Nokia has its eyes on brand-new camera tech in a bid to win back customers from the smart phone competition. The Finnish phone fabricator is planning to invest in Pelican Imaging, a California based startup that specialises in developing new camera technology, Bloomberg reports.
Pelican’s cameras not only take high-quality photos, they also allow you to adjust and refocus your images after they’ve been taken, the company claims — something that normally requires an additional, very expensive and complicated lens.
So how does it work? As the video above explains, these fancy cameras use several tiny lenses, instead of one large lens. Each lens takes a photo, and software makes one photo out of all the data captured from all the lenses.
This also means that you end up with several versions of the same photo, all slightly different, which allows you to refocus the image as you please. Using several lenses rather than one large lens makes this technology more compact and portable.
“It’s very complicated to do this algorithmically and Pelican is one of the companies that has mastered this technology,” said Bo Ilsoe of Nokia Growth Partners, Nokia’s venture capital arm, which has had its eye on the Californian startup since its inception in 2008.

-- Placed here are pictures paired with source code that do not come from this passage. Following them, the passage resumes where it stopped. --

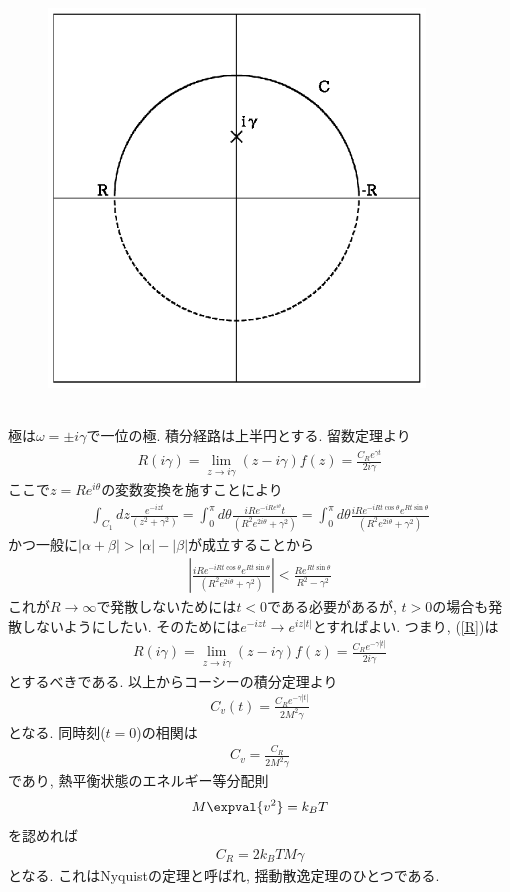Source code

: \documentclass[10.5pt,a4paper]{jreport}
\begin{document}
\begin{figure}[htbp]
  \centering
  \includegraphics[width = 10cm]{./EPS/figure3new.eps}
  \label{fig3}
\end{figure}\\
極は$\omega = \pm i\gamma$で一位の極. 積分経路は上半円とする. 留数定理より
\begin{eqnarray}
  R(i\gamma) = \lim_{z\rightarrow i\gamma}(z - i\gamma)f(z) = \frac{C_Re^{\gamma t}}{2i\gamma}\label{R}
\end{eqnarray}
ここで$z = Re^{i\theta}$の変数変換を施すことにより
\begin{eqnarray}
  \int_{C_1}dz\frac{e^{-izt}}{(z^2 + \gamma^2)} = \int_0^\pi d\theta\frac{iRe^{-iRe^{i\theta}}t}{(R^2e^{2i\theta} + \gamma^2)}= \int_0^\pi d\theta\frac{iRe^{-iRt\cos\theta}e^{Rt\sin\theta}}{(R^2e^{2i\theta} + \gamma^2)}
\end{eqnarray}
かつ一般に$|\alpha + \beta| > |\alpha|-|\beta|$が成立することから
\begin{eqnarray}
  \left|\frac{iRe^{-iRt\cos\theta}e^{Rt\sin\theta}}{(R^2e^{2i\theta} + \gamma^2)}\right| < \frac{Re^{Rt\sin\theta}}{R^2 - \gamma^2}
\end{eqnarray}
これが$R\rightarrow\infty$で発散しないためには$t<0$である必要があるが, $t>0$の場合も発散しないようにしたい. そのためには$e^{-izt}\rightarrow e^{iz|t|}$とすればよい. つまり, (\ref{R})は
\begin{eqnarray}
  R(i\gamma) = \lim_{z\rightarrow i\gamma}(z - i\gamma)f(z) = \frac{C_Re^{-\gamma |t|}}{2i\gamma}\label{R2}
\end{eqnarray}
とするべきである. 以上からコーシーの積分定理より
\begin{eqnarray}
  C_v(t) = \frac{C_Re^{-\gamma|t|}}{2M^2\gamma}
\end{eqnarray}
となる. 同時刻($t = 0$)の相関は
\begin{eqnarray}
  C_v = \frac{C_R}{2M^2\gamma}
\end{eqnarray}
であり, 熱平衡状態のエネルギー等分配則
\begin{eqnarray}
  M\expval{v^2} = k_BT
\end{eqnarray}
を認めれば
\begin{eqnarray}
  C_R = 2k_BTM\gamma
\end{eqnarray}
となる. これはNyquistの定理と呼ばれ, 揺動散逸定理のひとつである.
\end{document}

This is not Nokia’s first foray into high-quality cameras. Last year it released the 808 PureView (pictured top), which featured an extraordinary 41-megapixel sensor, but was bafflingly powered by the outdated Symbian operating system.
If Nokia ever needed a big selling point like this it is now: the worldwide smart phone market is dominated by Apple and Android devices, with Nokia phones making up a mere 3 per cent. The company also reported a £125m loss for the first quarter of this year, although that was much more palatable than the vast £1.1bn it lost in the second quarter of last year.